Data entries
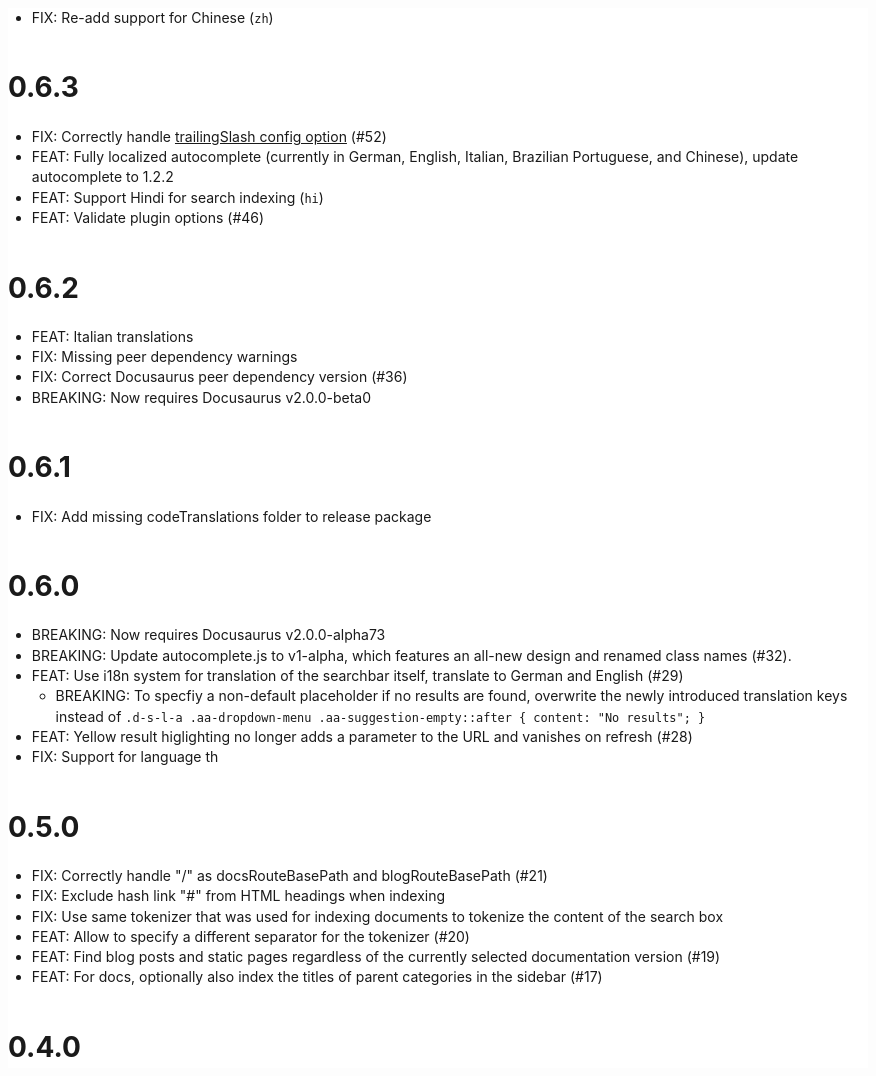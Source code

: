 - FIX: Re-add support for Chinese (`zh`)

# 0.6.3

- FIX: Correctly handle [trailingSlash config option](https://docusaurus.io/docs/docusaurus.config.js/#trailing-slash) (#52)
- FEAT: Fully localized autocomplete (currently in German, English, Italian, Brazilian Portuguese, and Chinese), update autocomplete to 1.2.2
- FEAT: Support Hindi for search indexing (`hi`)
- FEAT: Validate plugin options (#46)

# 0.6.2

- FEAT: Italian translations
- FIX: Missing peer dependency warnings
- FIX: Correct Docusaurus peer dependency version (#36)
- BREAKING: Now requires Docusaurus v2.0.0-beta0

# 0.6.1

- FIX: Add missing codeTranslations folder to release package

# 0.6.0

- BREAKING: Now requires Docusaurus v2.0.0-alpha73
- BREAKING: Update autocomplete.js to v1-alpha, which features an all-new design and renamed class names (#32).
- FEAT: Use i18n system for translation of the searchbar itself, translate to German and English (#29)
  - BREAKING: To specfiy a non-default placeholder if no results are found, overwrite the newly introduced translation keys instead of `.d-s-l-a .aa-dropdown-menu .aa-suggestion-empty::after { content: "No results"; }`
- FEAT: Yellow result higlighting no longer adds a parameter to the URL and vanishes on refresh (#28)
- FIX: Support for language th

# 0.5.0

- FIX: Correctly handle "/" as docsRouteBasePath and blogRouteBasePath (#21)
- FIX: Exclude hash link "#" from HTML headings when indexing
- FIX: Use same tokenizer that was used for indexing documents to tokenize the content of the search box
- FEAT: Allow to specify a different separator for the tokenizer (#20)
- FEAT: Find blog posts and static pages regardless of the currently selected documentation version (#19)
- FEAT: For docs, optionally also index the titles of parent categories in the sidebar (#17)

# 0.4.0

**To do**
The lines that mention the word "content" should be pulled from the records above.

**Answer to the exercise**
  - BREAKING: To specfiy a non-default placeholder if no results are found, overwrite the newly introduced translation keys instead of `.d-s-l-a .aa-dropdown-menu .aa-suggestion-empty::after { content: "No results"; }`
- FIX: Use same tokenizer that was used for indexing documents to tokenize the content of the search box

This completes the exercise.